В глубоком молчании смотрели зрители сцены войны, добытые ценой смерти Ланоска. Картина заканчивалась. Тяжело дыша, смотрел Табарен эпизоды штыкового боя, смутно начиная что-то припоминать. Вдруг он закричал:
– Это я! я!
Действительно, это был он. Французский стрелок, изнемогая под ударами пруссаков, шатался уже, еле держась на ногах; окруженный, он бросил вокруг себя безнадежный взгляд, посмотрел в сторону, за раму экрана и, падая, раненный еще раз, закричал что-то неслышное зрителям, но теперь до боли знакомое Табарену.
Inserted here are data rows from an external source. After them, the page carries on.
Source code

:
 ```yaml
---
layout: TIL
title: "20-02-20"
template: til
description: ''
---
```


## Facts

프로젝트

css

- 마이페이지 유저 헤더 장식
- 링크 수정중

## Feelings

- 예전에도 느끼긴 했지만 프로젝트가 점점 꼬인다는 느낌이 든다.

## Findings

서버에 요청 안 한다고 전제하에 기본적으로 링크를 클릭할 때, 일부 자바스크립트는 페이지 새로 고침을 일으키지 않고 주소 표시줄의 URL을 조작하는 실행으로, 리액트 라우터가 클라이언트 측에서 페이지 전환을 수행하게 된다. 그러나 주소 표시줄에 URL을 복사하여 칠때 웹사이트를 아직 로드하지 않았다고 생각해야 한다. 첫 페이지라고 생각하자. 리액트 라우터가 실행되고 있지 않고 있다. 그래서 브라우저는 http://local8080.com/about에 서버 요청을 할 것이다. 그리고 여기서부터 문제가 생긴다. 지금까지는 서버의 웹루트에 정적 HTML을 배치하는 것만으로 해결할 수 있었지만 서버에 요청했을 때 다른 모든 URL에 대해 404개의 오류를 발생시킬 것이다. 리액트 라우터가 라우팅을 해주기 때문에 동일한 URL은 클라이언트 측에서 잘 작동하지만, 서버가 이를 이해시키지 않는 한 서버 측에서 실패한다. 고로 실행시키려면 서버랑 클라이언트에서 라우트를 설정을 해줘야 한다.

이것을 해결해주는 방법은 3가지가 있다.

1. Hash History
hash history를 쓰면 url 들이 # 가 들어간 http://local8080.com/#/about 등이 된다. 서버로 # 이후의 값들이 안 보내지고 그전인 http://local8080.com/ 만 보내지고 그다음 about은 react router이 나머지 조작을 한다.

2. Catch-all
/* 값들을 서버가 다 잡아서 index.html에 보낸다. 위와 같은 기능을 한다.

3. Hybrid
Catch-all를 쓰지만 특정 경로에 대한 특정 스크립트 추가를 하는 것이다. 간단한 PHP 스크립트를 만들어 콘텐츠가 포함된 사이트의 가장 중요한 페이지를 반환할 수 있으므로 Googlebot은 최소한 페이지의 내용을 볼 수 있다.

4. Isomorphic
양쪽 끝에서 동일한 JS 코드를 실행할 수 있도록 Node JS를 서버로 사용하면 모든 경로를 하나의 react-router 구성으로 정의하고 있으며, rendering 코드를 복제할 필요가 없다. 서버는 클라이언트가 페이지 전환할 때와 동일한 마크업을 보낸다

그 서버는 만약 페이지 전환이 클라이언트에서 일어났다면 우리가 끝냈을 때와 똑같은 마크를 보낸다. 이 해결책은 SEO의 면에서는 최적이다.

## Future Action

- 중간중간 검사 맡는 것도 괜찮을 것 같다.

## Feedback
Крик этот снова раздался в его ушах. Солдат крикнул:
– Помоги землячку, фотограф!
И тотчас же Табарен увидел на экране себя, подбегающего к дерущимся. В его руке был револьвер, он выстрелил раз, и два, и три, свалил немца, затем схватил выпавшее ружье француза и стал отбиваться. И чувства жалости и гнева, бросившие его на помощь французу, – снова воскресли в нем. Второй раз он изменил себе, изменил спокойному зрению и профессиональной бесстрастности. Волнение его разразилось слезами. Экран погас.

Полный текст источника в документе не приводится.